*Provided information:*
______
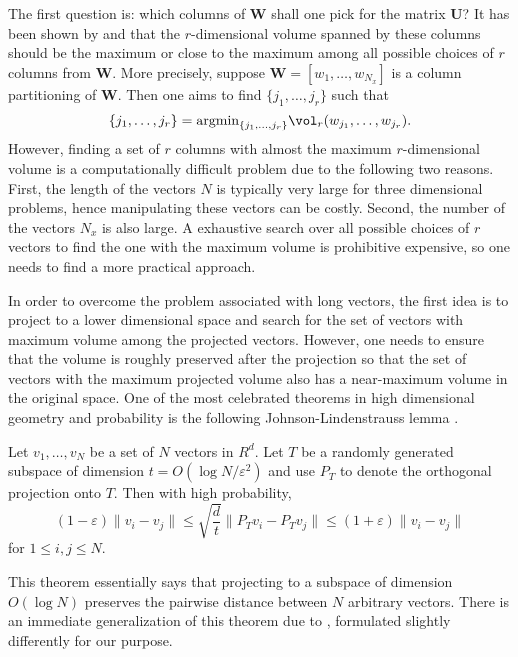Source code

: The first question is: which columns of $\mathbf{W}$ shall one pick
for the matrix $\mathbf{U}$? It has been shown by \cite{Goreinov:97}
and \cite{GuEisenstat:96} that the $r$-dimensional volume spanned by
these columns should be the maximum or close to the maximum among all
possible choices of $r$ columns from $\mathbf{W}$. More precisely, suppose
$\mathbf{W} = [w_1,\ldots,w_{N_x}]$ is a column partitioning of $\mathbf{W}$. Then one aims to find
$\{j_1,\ldots,j_r\}$ such that
\begin{equation}
\{j_1,\ldots,j_r\} = \text{argmin}_{\{j_1,\ldots,j_r\}} \vol_r(w_{j_1},\ldots,w_{j_r}).
\label{eq:argmin}
\end{equation}
However, finding a set of $r$ columns with almost the maximum
$r$-dimensional volume is a computationally difficult problem due to
the following two reasons. First, the length of the vectors $N$ is
typically very large for three dimensional problems, hence
manipulating these vectors can be costly. Second, the number of the
vectors $N_x$ is also large. A exhaustive search over all possible
choices of $r$ vectors to find the one with the maximum volume is
prohibitive expensive, so one needs to find a more practical approach.

In order to overcome the problem associated with long vectors, the
first idea is to project to a lower dimensional space and search for
the set of vectors with maximum volume among the projected vectors.
However, one needs to ensure that the volume is roughly preserved
after the projection so that the set of vectors with the maximum
projected volume also has a near-maximum volume in the original space.
One of the most celebrated theorems in high dimensional geometry and
probability is the following Johnson-Lindenstrauss lemma
\cite[]{JohnsonLindenstrauss:84}.
\begin{theorem}
  Let $v_1,\ldots,v_N$ be a set of $N$ vectors in $R^d$. Let $T$ be a
  randomly generated subspace of dimension $t=O(\log N /\varepsilon^2)$ and
  use $P_T$ to denote the orthogonal projection onto $T$. Then with
  high probability,
  \[
  (1-\varepsilon) \lVert v_i-v_j \rVert \le 
  \sqrt{\frac{d}{t}}  \lVert P_T v_i-P_T v_j \rVert \le
  (1+\varepsilon) \lVert v_i-v_j \rVert
  \]
  for $1\le i,j \le N$.
\end{theorem}

This theorem essentially says that projecting to a subspace of
dimension $O(\log N)$ preserves the pairwise distance between $N$
arbitrary vectors. There is an immediate generalization of this
theorem due to \cite{Magen:2002}, formulated 
slightly differently for our purpose.

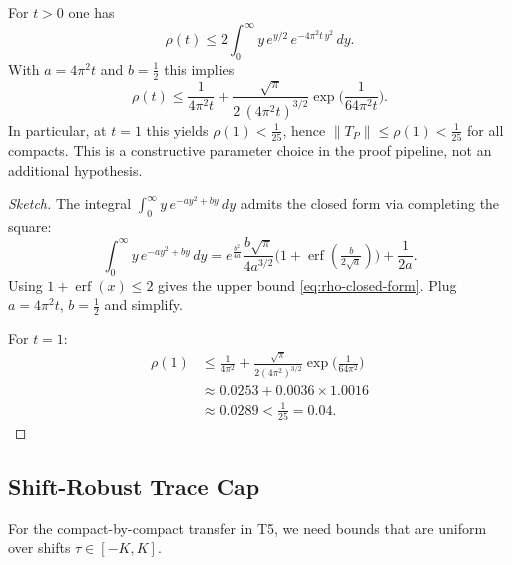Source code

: \begin{lemma}\label{lem:rho-closed-form}
For $t > 0$ one has
\begin{equation}\label{eq:Prime-trace-closed-form-1}
  \rho(t) \leq 2 \int_0^{\infty} y \, e^{y/2} \, e^{-4\pi^2 t \, y^2} \, dy.
\end{equation}
With $a = 4\pi^2 t$ and $b = \tfrac{1}{2}$ this implies
\begin{equation}\label{eq:rho-closed-form}
  \rho(t) \leq \frac{1}{4\pi^2 t} + \frac{\sqrt{\pi}}{2 \, (4\pi^2 t)^{3/2}} \exp\!\Big(\frac{1}{64\pi^2 t}\Big).
\end{equation}
In particular, at $t = 1$ this yields $\rho(1) < \tfrac{1}{25}$, hence $\|T_P\| \leq \rho(1) < \tfrac{1}{25}$ for all compacts.
This is a constructive parameter choice in the proof pipeline, not an additional hypothesis.
\end{lemma}

\begin{proof}[Sketch]
The integral $\int_0^{\infty} y \, e^{-a y^2 + b y} \, dy$ admits the closed form via completing the square:
\begin{equation}
  \int_0^{\infty} y \, e^{-a y^2 + b y} \, dy = e^{\frac{b^2}{4a}} \frac{b\sqrt{\pi}}{4a^{3/2}} \bigl(1 + \operatorname{erf}(\tfrac{b}{2\sqrt{a}})\bigr) + \frac{1}{2a}.
\end{equation}
Using $1 + \operatorname{erf}(x) \leq 2$ gives the upper bound \eqref{eq:rho-closed-form}. Plug $a = 4\pi^2 t$, $b = \tfrac{1}{2}$ and simplify.

For $t = 1$:
\begin{align}
  \rho(1) &\leq \frac{1}{4\pi^2} + \frac{\sqrt{\pi}}{2(4\pi^2)^{3/2}} \exp\!\Big(\frac{1}{64\pi^2}\Big) \\
  &\approx 0.0253 + 0.0036 \times 1.0016 \\
  &\approx 0.0289 < \frac{1}{25} = 0.04.
\end{align}
\end{proof}

\subsection{Shift-Robust Trace Cap}

For the compact-by-compact transfer in T5, we need bounds that are uniform over shifts $\tau \in [-K, K]$.

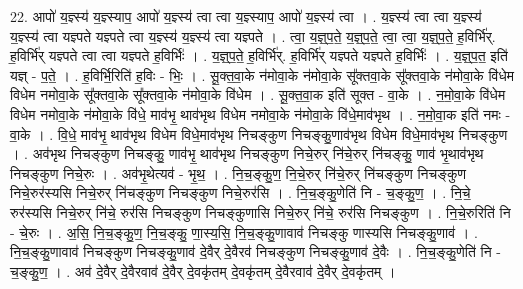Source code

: \documentclass[17pt]{extarticle}
\begin{document}
22. आपो॑ य॒ज्ञ्स्य॑ य॒ज्ञ्स्याप॒ आपो॑ य॒ज्ञ्स्य॑ त्वा त्वा य॒ज्ञ्स्याप॒ आपो॑ य॒ज्ञ्स्य॑ त्वा । . य॒ज्ञ्स्य॑ त्वा त्वा य॒ज्ञ्स्य॑ य॒ज्ञ्स्य॑ त्वा यज्ञ्पते यज्ञ्पते त्वा य॒ज्ञ्स्य॑ य॒ज्ञ्स्य॑ त्वा यज्ञ्पते । . त्वा॒ य॒ज्ञ्॒प॒ते॒ य॒ज्ञ्॒प॒ते॒ त्वा॒ त्वा॒ य॒ज्ञ्॒प॒ते॒ ह॒विर्भि॑र्. ह॒विर्भि॑र् यज्ञ्पते त्वा त्वा यज्ञ्पते ह॒विर्भिः॑ । . य॒ज्ञ्॒प॒ते॒ ह॒विर्भि॑र्. ह॒विर्भि॑र् यज्ञ्पते यज्ञ्पते ह॒विर्भिः॑ । . य॒ज्ञ्॒प॒त॒ इति॑ यज्ञ् - प॒ते॒ । . ह॒विर्भि॒रिति॑ ह॒विः - भिः॒ । . सू॒क्त॒वा॒के न॑मोवा॒के न॑मोवा॒के सू᳚क्तवा॒के सू᳚क्तवा॒के न॑मोवा॒के वि॑धेम विधेम नमोवा॒के सू᳚क्तवा॒के सू᳚क्तवा॒के न॑मोवा॒के वि॑धेम । . सू॒क्त॒वा॒क इति॑ सूक्त - वा॒के । . न॒मो॒वा॒के वि॑धेम विधेम नमोवा॒के न॑मोवा॒के वि॑धे॒ माव॑भृ॒ थाव॑भृथ विधेम नमोवा॒के न॑मोवा॒के वि॑धे॒माव॑भृथ । . न॒मो॒वा॒क इति॑ नमः - वा॒के । . वि॒धे॒ माव॑भृ॒ थाव॑भृथ विधेम विधे॒माव॑भृथ निचङ्कुण निचङ्कु॒णाव॑भृथ विधेम विधे॒माव॑भृथ निचङ्कुण । . अव॑भृथ निचङ्कुण निचङ्कु॒ णाव॑भृ॒ थाव॑भृथ निचङ्कुण निचे॒रुर् नि॑चे॒रुर् नि॑चङ्कु॒ णाव॑ भृ॒थाव॑भृथ निचङ्कुण निचे॒रुः । . अव॑भृ॒थेत्यव॑ - भृ॒थ॒ । . नि॒च॒ङ्कु॒ण॒ नि॒चे॒रुर् नि॑चे॒रुर् नि॑चङ्कुण निचङ्कुण निचे॒रुर॑स्यसि निचे॒रुर् नि॑चङ्कुण निचङ्कुण निचे॒रुर॑सि । . नि॒च॒ङ्कु॒णेति॑ नि - च॒ङ्कु॒ण॒ । . नि॒चे॒ रुर॑स्यसि निचे॒रुर् नि॑चे॒ रुर॑सि निचङ्कुण निचङ्कुणासि निचे॒रुर् नि॑चे॒ रुर॑सि निचङ्कुण । . नि॒चे॒रुरिति॑ नि - चे॒रुः । . अ॒सि॒ नि॒च॒ङ्कु॒ण॒ नि॒च॒ङ्कु॒ णा॒स्य॒सि॒ नि॒च॒ङ्कु॒णावाव॑ निचङ्कु णास्यसि निचङ्कु॒णाव॑ । . नि॒च॒ङ्कु॒णावाव॑ निचङ्कुण निचङ्कु॒णाव॑ दे॒वैर् दे॒वैरव॑ निचङ्कुण निचङ्कु॒णाव॑ दे॒वैः । . नि॒च॒ङ्कु॒णेति॑ नि - च॒ङ्कु॒ण॒ । . अव॑ दे॒वैर् दे॒वैरवाव॑ दे॒वैर् दे॒वकृ॑तम् दे॒वकृ॑तम् दे॒वैरवाव॑ दे॒वैर् दे॒वकृ॑तम् । \newline
\end{document}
______
*Exercise instructions:*
If a line in the material above holds "proof", copy it.

*Answer space:*
This is a constructive parameter choice in the proof pipeline, not an additional hypothesis.
\begin{proof}[Sketch]
\end{proof}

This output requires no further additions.